Kommentar |
Wie erfassen verschiedene philosophische Konzepte das komplexe Gefüge von Glaube und Vernunft, Religion und Gesellschaft? Und was genau bedeutet es, wenn wir den Begriff der „Transformation“ in diesem Zusammenhang betrachten? Dieser Ausdruck, der in zahlreichen gesellschaftstheoretischen und politischen Debatten allgegenwärtig erscheint und fast schon modisch gebraucht wird, soll hier philosophisch beim Wort genommen werden. Denn Transformation bezeichnet immer auch den Kontext, in dem sich gegenwärtig das philosophische Nachdenken über das Verhältnis von Glaube und Vernunft vollzieht. Die epochalen Veränderungen, die zur Entstehung und Profilbildung der modernen Gesellschaft und Kultur geführt haben, betreffen im hohen Maße die Rolle und das intellektuelle Selbstverständnis von Religion. Theodor W. Adorno hat diesen Prozess der radikalen Verwandlung religiöser Gehalte als „Einwanderung ins Profane“ bezeichnet. Aber werden in der Folge dieser Migrationsbewegung die religiösen Gehalte nicht zu einer starken Assimilation an säkulare Standards gezwungen, in deren Folge sie ihre Identität verlieren werden und aufgeben müssen? Oder bedeutet umgekehrt die Einwanderung des Religiösen eine schleichende Veränderung im Selbstverständnis der säkularen Moderne bis hin zu einer freiheitsgefährdenden Unterwanderung? Wie können Grenzen zwischen Glaube und Vernunft, Religion und Gesellschaft, Theologie und Philosophie gezogen und bestimmt werden? Wo sind Grenzüberschreitungen unvermeidlich und gerechtfertigt?
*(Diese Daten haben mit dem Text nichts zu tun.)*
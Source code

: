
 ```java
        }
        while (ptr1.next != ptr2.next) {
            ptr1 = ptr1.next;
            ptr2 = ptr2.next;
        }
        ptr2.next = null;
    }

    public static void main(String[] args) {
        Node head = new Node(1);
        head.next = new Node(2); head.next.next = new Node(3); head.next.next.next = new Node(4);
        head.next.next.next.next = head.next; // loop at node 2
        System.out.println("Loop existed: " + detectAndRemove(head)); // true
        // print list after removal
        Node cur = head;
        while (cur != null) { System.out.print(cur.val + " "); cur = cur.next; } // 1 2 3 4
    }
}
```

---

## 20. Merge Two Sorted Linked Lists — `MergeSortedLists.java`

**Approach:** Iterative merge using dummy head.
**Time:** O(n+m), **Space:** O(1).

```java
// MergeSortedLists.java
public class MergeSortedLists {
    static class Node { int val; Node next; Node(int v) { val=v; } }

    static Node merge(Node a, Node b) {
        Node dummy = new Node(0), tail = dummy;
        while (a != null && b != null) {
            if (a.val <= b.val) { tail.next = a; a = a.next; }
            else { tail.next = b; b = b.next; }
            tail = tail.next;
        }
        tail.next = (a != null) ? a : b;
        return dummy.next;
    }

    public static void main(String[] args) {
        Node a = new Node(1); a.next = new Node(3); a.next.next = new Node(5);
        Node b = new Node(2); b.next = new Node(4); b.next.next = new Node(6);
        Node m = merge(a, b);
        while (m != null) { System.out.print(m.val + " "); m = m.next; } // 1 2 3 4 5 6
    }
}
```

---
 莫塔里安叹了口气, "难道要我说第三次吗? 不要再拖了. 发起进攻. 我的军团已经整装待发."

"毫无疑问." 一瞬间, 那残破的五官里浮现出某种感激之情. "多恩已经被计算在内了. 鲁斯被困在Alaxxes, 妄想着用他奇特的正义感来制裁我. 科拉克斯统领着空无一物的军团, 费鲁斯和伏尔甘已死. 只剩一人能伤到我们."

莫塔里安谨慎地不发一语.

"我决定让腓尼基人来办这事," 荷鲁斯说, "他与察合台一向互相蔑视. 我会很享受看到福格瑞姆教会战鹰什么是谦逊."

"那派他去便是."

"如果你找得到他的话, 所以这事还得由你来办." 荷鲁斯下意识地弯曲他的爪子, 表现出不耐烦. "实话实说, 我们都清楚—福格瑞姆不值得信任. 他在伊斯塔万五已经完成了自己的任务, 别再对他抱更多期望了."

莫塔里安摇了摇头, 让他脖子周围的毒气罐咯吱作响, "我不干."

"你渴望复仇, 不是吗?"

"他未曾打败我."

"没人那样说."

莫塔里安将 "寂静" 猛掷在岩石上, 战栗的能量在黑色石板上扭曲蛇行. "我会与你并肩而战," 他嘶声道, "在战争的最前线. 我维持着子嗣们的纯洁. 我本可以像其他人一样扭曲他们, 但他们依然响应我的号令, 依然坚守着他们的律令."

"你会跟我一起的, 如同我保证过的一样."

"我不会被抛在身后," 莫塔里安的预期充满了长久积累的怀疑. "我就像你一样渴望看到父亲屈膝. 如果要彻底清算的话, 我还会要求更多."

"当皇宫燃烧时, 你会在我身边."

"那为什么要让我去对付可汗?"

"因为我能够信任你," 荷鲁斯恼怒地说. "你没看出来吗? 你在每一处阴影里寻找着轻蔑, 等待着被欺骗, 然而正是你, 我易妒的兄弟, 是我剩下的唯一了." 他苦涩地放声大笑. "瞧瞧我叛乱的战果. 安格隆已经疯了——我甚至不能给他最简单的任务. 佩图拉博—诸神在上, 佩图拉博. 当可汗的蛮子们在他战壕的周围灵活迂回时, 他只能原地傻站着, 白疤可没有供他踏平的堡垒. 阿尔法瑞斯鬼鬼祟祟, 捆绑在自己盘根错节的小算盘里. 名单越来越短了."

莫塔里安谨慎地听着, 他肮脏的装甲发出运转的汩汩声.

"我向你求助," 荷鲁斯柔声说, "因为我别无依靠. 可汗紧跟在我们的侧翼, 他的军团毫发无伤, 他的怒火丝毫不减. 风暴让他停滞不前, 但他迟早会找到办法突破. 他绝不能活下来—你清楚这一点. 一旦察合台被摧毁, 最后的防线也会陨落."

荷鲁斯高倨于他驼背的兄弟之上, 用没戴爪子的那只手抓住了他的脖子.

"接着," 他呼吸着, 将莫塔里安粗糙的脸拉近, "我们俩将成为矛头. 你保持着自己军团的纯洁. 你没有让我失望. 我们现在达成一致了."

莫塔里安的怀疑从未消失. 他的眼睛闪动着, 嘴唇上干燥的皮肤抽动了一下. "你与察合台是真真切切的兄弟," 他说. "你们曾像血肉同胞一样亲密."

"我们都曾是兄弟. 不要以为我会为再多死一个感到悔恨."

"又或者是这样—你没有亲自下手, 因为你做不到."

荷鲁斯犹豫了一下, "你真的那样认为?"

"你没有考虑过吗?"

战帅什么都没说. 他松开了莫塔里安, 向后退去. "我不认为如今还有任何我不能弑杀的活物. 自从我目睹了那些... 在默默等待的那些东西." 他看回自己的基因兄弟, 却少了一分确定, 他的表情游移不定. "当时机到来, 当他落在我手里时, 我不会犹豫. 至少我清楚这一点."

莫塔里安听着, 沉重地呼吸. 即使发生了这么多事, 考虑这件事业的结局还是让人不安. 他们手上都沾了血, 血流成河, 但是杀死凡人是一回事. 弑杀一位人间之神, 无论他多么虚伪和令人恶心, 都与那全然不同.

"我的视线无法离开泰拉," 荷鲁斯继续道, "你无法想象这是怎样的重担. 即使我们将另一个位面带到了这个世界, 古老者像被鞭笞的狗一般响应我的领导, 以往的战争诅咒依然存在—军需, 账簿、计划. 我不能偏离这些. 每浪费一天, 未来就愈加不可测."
Ausgehend von diesen Leitfragen wird sich die Vorlesung zunächst mit Kant und Hegel als paradigmatischen philosophischen Denkern der modernen Transformation beschäftigen. Die von ihnen repräsentierte Spannung zwischen Grenzziehung und Grenzüberschreitung im Verhältnis von Glaube und Vernunft wird in ihrer weiteren ideengeschichtlichen Entfaltung bei Autoren wie John Rawls und Jürgen Habermas, aber auch bei Vertretern der älteren Kritischen Theorie (Adorno, Benjamin und Horkheimer) sowie bei Hans Blumenberg und Georges Bataille untersucht. |
Literatur |
Literatur zur Einführung:
- Peter E. Gordon, Migrants in the Profane. Critical Theory and the Question of Secularization, New Haven: Yale University Press 2020.
- Rudolf Langthaler/Hans Schelkshorn (Hrsg.): Okzidentale Konstellationen zwischen Glauben und Wissen. Beiträge zu Jürgen Habermas’ Auch eine Geschichte der Philosophie. Mit einer Replik von Jürgen Habermas, Darmstadt: WBG 2023
- Martha Nussbaum, Die neue religiöse Intoleranz. Ein Ausweg aus der Politik der Angst. Darmstadt: WBG 2014.
- Michael Reder, Religion in säkularer Gesellschaft. Über die neue Aufmerksamkeit für Religion in der politischen Philosophie, Freiburg: Alber 2014.
- Thomas M. Schmidt/Knut Wenzel (Hrsg.), Moderne Religion? Theologische und religionsphilosophische Reaktionen auf Jürgen Habermas, Freiburg-Basel-Wien: Herder 2009.